____ EXTRACTED RECORDS

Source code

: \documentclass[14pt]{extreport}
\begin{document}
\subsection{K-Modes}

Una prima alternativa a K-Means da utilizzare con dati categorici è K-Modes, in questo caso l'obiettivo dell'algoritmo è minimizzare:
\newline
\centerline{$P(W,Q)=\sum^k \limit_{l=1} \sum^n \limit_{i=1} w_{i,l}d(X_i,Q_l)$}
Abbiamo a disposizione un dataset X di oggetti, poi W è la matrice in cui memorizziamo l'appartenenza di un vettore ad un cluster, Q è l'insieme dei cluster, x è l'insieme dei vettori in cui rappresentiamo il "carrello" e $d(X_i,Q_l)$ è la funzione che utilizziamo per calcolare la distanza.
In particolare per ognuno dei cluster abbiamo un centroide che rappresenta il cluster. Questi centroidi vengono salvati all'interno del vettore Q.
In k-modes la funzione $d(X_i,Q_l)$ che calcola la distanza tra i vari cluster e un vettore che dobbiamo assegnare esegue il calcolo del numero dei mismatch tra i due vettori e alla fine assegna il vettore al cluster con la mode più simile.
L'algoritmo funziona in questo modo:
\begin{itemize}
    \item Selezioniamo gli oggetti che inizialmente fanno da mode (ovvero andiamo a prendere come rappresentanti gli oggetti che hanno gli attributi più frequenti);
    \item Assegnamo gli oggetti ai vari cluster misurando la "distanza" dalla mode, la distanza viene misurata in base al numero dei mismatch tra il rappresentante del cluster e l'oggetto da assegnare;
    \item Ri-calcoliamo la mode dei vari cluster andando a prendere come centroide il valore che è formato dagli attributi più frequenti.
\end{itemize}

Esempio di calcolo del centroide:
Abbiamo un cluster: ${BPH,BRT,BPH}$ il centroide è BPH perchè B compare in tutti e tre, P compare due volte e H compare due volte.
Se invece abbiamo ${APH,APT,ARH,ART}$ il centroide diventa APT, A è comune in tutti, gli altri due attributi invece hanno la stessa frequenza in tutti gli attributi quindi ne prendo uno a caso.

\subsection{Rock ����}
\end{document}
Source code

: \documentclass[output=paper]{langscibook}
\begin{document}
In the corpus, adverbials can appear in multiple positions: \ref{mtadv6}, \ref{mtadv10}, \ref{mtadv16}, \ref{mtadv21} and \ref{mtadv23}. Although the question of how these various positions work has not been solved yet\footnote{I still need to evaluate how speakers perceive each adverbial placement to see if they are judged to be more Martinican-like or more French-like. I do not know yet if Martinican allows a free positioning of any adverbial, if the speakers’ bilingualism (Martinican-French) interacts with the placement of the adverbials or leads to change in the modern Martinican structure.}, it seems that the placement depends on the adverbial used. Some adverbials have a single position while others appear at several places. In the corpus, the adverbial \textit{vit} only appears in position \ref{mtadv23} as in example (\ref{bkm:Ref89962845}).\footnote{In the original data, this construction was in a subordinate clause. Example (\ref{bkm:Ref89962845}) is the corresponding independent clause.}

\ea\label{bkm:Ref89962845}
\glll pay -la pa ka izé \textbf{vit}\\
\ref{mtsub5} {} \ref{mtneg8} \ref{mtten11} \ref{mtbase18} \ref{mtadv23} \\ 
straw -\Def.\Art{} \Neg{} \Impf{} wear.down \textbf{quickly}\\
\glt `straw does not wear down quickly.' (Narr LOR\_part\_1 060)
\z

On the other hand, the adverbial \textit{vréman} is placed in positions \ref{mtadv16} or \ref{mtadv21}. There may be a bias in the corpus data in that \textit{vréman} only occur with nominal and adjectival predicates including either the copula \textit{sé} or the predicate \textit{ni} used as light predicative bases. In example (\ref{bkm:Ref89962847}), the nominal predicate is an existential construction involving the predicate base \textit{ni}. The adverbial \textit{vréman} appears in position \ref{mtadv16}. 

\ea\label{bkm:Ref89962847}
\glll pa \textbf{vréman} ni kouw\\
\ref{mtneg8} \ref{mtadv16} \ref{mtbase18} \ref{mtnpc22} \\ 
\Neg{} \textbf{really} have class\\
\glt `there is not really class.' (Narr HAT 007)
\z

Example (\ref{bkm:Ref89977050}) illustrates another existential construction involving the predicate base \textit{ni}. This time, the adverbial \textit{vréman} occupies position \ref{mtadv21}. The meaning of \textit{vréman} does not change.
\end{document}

________
____ EXTRACTED RECORDS

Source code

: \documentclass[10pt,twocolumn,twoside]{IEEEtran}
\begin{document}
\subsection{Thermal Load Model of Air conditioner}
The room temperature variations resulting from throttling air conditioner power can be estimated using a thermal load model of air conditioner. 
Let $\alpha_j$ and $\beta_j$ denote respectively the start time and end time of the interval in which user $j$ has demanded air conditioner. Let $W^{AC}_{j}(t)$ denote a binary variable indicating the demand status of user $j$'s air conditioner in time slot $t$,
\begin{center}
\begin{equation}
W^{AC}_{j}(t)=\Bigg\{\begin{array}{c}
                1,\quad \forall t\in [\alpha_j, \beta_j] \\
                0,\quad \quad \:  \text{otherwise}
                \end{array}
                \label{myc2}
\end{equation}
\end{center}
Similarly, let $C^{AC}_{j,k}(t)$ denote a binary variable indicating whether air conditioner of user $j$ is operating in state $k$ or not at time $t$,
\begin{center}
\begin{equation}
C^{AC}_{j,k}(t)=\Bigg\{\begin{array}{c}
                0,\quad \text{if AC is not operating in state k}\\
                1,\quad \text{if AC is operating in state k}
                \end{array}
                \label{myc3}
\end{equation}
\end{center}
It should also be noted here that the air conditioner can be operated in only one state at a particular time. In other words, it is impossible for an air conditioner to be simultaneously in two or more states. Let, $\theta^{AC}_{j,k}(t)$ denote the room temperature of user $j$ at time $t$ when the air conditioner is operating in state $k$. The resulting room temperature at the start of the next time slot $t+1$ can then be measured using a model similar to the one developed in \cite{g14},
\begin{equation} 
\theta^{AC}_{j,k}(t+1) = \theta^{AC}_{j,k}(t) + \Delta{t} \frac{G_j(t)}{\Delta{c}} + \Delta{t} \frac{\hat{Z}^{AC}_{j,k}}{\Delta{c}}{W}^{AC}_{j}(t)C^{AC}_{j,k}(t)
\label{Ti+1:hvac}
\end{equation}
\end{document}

________
____ EXTRACTED RECORDS

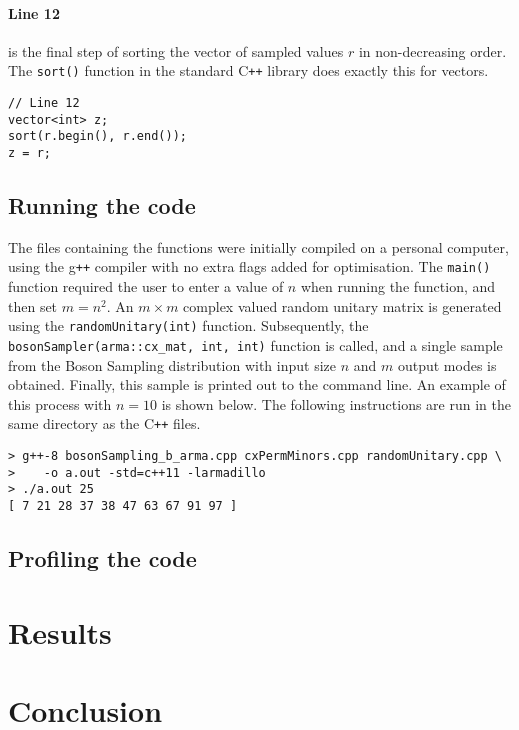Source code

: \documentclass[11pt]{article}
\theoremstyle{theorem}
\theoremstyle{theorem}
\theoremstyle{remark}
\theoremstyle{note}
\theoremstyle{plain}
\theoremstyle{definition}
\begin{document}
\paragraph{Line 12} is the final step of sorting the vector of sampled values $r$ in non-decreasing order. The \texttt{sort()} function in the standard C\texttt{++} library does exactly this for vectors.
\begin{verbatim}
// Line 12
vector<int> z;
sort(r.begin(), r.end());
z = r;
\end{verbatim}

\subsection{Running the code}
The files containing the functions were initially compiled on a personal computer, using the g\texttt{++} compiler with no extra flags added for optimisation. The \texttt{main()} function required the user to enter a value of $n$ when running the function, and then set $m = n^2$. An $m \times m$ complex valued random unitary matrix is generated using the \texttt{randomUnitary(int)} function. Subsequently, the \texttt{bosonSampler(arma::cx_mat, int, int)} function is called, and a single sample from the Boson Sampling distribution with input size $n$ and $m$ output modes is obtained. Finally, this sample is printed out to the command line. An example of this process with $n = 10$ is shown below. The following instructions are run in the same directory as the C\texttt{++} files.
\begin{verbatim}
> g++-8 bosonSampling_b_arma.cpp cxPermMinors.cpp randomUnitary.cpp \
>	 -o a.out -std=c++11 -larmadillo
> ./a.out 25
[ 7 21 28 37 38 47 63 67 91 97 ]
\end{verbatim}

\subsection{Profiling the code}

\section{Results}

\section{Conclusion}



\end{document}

________

=== TASK TO COMPLETE ===
Show all lines in the records above that hold "positions".

=== RESPONSE TO THE EXERCISE ===
In the corpus, adverbials can appear in multiple positions: \ref{mtadv6}, \ref{mtadv10}, \ref{mtadv16}, \ref{mtadv21} and \ref{mtadv23}. Although the question of how these various positions work has not been solved yet\footnote{I still need to evaluate how speakers perceive each adverbial placement to see if they are judged to be more Martinican-like or more French-like. I do not know yet if Martinican allows a free positioning of any adverbial, if the speakers’ bilingualism (Martinican-French) interacts with the placement of the adverbials or leads to change in the modern Martinican structure.}, it seems that the placement depends on the adverbial used. Some adverbials have a single position while others appear at several places. In the corpus, the adverbial \textit{vit} only appears in position \ref{mtadv23} as in example (\ref{bkm:Ref89962845}).\footnote{In the original data, this construction was in a subordinate clause. Example (\ref{bkm:Ref89962845}) is the corresponding independent clause.}
On the other hand, the adverbial \textit{vréman} is placed in positions \ref{mtadv16} or \ref{mtadv21}. There may be a bias in the corpus data in that \textit{vréman} only occur with nominal and adjectival predicates including either the copula \textit{sé} or the predicate \textit{ni} used as light predicative bases. In example (\ref{bkm:Ref89962847}), the nominal predicate is an existential construction involving the predicate base \textit{ni}. The adverbial \textit{vréman} appears in position \ref{mtadv16}. 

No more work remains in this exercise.